It is six months now since my father died. His death was not unexpected, and in many ways was a considerable relief, but death is always a shock. The combination of the finality of death and the reminder of our own mortality shakes us up.
If you read about grieving there is often a suggestion that it’s a process we go through; there are stages of grief and descriptions of how we might expect to feel. We experience denial, isolation, anger, depression, acceptance. Or maybe it’s numbness, pining, disorganisation and despair, and finally recovery. It all depends which book you read.
It’s almost as though grief, like everything else nowadays, has a sell-by date, after which we return to normal. Except that we don’t. Grief isn’t well-behaved, it doesn’t follow the prescribed stages in any sort of order, or sometimes at all, and normality will not be resumed. You’ll never be the same again. You will live with the loss, you will adjust. But you won’t “get over” it.
All sorts of aspects of grief have troubled me – a sense of lethargy, an inability to make even simple decisions, an exaggeration of my normal tendency to put off decisions until the last minute, or not make them at all if possible; a lack of motivation to do anything new; a reluctance to resume ongoing projects that somehow got shelved after Dad’s death; strange very lucid dreams of all sorts, but especially involving those closest to me – I find myself putting off going to bed. Grief even contributes to our physical condition, and simple physical problems (like arthritic knees and stomach pains) cause more problems than before.

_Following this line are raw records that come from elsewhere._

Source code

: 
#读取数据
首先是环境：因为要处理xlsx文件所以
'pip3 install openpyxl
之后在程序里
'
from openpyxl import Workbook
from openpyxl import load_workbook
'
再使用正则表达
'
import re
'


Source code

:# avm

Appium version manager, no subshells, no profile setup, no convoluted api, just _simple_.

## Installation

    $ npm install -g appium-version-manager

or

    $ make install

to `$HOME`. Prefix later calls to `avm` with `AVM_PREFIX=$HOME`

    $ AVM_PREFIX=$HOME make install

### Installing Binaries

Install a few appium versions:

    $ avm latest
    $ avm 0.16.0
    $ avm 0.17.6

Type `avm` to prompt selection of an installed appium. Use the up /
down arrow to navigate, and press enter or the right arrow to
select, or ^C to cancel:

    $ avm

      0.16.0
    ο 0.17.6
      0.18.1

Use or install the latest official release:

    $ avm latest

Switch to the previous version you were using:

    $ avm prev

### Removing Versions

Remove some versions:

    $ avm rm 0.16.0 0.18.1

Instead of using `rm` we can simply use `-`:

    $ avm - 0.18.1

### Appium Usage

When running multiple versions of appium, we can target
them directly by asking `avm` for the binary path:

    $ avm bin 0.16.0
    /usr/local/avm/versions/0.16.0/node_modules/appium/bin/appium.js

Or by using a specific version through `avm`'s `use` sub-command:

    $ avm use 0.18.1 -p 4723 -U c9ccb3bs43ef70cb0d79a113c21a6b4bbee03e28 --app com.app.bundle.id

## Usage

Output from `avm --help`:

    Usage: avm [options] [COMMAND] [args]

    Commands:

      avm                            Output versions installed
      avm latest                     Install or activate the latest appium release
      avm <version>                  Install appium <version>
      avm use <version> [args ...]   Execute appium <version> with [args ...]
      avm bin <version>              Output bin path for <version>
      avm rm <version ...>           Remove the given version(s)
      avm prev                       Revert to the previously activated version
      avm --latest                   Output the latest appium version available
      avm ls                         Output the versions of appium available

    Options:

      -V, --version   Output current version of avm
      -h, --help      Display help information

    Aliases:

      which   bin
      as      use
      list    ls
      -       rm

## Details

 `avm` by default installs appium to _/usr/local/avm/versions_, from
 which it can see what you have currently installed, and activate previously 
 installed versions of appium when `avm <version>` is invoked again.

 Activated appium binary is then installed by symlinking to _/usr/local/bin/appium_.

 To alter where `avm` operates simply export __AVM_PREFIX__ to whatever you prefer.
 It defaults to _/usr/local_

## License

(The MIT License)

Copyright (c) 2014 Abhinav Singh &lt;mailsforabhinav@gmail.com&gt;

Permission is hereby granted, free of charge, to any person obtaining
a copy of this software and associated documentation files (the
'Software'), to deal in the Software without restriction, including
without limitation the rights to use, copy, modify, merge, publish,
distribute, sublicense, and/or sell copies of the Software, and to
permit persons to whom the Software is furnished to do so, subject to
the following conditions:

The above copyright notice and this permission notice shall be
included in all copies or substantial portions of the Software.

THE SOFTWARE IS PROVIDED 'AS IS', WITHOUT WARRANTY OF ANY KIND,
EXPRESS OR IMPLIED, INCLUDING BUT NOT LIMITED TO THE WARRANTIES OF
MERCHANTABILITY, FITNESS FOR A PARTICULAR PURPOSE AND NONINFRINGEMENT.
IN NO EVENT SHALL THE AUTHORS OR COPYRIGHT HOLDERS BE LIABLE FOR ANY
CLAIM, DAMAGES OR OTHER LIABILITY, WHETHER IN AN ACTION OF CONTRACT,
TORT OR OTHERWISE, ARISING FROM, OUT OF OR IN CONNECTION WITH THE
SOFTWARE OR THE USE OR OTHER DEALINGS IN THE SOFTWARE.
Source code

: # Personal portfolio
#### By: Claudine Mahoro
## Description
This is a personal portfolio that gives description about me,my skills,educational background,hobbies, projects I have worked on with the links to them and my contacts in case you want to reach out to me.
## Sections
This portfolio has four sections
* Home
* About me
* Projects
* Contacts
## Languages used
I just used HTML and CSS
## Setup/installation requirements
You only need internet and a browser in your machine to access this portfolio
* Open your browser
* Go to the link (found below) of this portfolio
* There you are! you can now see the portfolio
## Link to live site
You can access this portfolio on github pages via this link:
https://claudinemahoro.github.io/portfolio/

Grief will rear its head at unexpected moments, plunging you back into anger, despair, depression or lethargy. Tears will flow at quite unpredictable stimuli. Your patience may suddenly run out and you’ll lash out at people, often those you love the most. You can flip from depression to euphoria without any discernible reason, or sometimes simply feel numb, as though your emotions had been neatly cut away from you in some fiendish surgery.
It’s as if you suddenly don’t know who you are. You look in the mirror and realise you ’re living with a stranger who is unreliable and temperamental. And you have to cope with this stranger alone, because the chances are you won’t let anyone else in emotionally. You might just be adding a dollop of guilt on top of all this, because all your nearest and dearest are having to cope with this stranger too.
Logically it seems my faith should sustain me. I know I have a loving heavenly Father and a Saviour who will never let me go, but there is an emotional disconnection. This knowledge seems to have been withheld from the stranger that is grieving, leaving me more alone than ever.
There are loads of books and articles about grieving – there’s a whole industry based on bereavement, but much of the literature is full of quick, glib fixes. Life doesn’t work like that. Grief is messy, chaotic, and unpredictable. And grief may well continue to disrupt your life for far longer than people imagine.
But if you are grieving, remember that many others will understand the nature of life under these circumstances, they have been there, maybe they are still there. Unlike Queen Victoria, we don’t necessarily wear our grief on our sleeves, so we don’t always recognise those affected. Loss is part of life. We survive, but we are changed forever.